That Jews like Chinese food is an awful, anti-Semitic stereotype. From an article in Tablet titled “Why Eating Chinese Food on Christmas is a Sacred Tradition for American Jews”:
Beyond the trappings and the cuisine, Chinese restaurants offered poor Eastern European Jewish immigrants the opportunity to feel cosmopolitan and sophisticated (food of the Orient!). It also let them feel superior, a truism that has achieved the most definitive canonization available: its own Philip Roth quotation. “Yes, the only people in the world whom it seems to me the Jews are not afraid of are the Chinese,” Alexander Portnoy tells us. “Because one, the way they speak English makes my father sound like Lord Chesterfield; two, the insides of their heads are just so much fried rice anyway; and three, to them we are not Jews but white and maybe even Anglo Saxon. No wonder they can’t intimidate us. To them we’re just some big-nosed variety of WASP.”

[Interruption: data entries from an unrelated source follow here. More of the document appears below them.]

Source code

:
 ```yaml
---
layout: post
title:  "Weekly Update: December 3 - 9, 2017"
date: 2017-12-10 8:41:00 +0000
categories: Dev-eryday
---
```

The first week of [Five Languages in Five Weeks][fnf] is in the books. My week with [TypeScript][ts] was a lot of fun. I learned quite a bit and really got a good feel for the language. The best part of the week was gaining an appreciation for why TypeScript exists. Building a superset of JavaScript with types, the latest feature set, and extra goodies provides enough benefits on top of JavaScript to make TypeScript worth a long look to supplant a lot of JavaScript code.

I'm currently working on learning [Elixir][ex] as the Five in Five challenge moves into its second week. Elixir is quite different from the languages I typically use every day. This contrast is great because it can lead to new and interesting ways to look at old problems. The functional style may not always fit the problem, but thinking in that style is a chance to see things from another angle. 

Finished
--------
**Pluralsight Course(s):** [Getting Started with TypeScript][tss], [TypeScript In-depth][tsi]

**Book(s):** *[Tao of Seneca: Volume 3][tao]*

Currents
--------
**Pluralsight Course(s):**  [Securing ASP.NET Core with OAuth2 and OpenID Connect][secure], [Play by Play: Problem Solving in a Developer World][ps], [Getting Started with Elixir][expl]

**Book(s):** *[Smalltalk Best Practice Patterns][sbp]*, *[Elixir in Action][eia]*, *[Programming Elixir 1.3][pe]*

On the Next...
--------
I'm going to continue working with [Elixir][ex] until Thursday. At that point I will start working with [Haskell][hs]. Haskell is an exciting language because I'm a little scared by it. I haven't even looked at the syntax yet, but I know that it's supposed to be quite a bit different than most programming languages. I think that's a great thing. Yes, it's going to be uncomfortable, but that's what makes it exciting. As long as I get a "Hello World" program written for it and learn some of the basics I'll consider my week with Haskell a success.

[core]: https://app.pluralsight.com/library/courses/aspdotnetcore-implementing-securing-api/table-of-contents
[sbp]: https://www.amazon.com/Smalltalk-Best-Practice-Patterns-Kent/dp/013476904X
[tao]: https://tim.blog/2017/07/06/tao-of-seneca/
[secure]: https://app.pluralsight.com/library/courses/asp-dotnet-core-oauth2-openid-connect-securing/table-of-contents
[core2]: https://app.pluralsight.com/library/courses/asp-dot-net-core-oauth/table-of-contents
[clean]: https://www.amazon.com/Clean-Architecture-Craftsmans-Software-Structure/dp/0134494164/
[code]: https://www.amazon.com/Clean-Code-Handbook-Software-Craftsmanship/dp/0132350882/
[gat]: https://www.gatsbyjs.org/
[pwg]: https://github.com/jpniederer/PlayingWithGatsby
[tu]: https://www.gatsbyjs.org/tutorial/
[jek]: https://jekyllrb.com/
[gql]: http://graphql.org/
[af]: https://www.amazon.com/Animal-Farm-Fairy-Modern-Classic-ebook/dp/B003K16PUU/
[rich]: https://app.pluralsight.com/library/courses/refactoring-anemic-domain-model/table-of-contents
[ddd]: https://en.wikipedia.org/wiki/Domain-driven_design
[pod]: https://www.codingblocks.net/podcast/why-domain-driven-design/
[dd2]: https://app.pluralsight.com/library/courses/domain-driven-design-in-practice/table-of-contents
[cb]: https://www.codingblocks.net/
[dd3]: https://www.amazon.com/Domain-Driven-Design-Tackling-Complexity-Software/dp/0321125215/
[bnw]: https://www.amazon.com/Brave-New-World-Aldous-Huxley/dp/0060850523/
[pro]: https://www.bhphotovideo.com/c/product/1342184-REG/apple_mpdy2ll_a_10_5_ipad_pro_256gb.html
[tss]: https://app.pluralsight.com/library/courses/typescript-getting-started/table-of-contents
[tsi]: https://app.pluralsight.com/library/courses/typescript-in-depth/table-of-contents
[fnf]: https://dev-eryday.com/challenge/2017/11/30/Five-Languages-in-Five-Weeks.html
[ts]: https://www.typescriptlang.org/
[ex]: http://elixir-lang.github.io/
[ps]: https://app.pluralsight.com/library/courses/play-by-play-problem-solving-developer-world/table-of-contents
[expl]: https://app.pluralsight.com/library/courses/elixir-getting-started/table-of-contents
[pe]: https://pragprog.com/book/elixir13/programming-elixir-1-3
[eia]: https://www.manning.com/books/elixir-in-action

Roth speaks for many. Is it possible to cram more paranoia, self-aggrandizement, envy, and dismissive vitriol against the Chinese into one paragraph?
Whether they have fully thought it through or not, Jews who eat Chinese food on Christmas are proclaiming that, for them, Jewishness is what philosophers call a second-order value. In contrast to valuing Judaism on the first order—enjoying the rituals themselves, sincerely adhering to the tenets themselves—they value the fact of their Jewishness. They go out of their way to do it. They may or may not enjoy General Tso’s Chicken, but if they are eating it on Christmas, their prime motivation is not the general’s sweet, spicy deliciousness, but rather the knowledge that they are doing something that in some adapted way reinforces their Jewishness. They are moved by their hearts, not their tastebuds.
It’s all about the proud assertion of ethnic identity.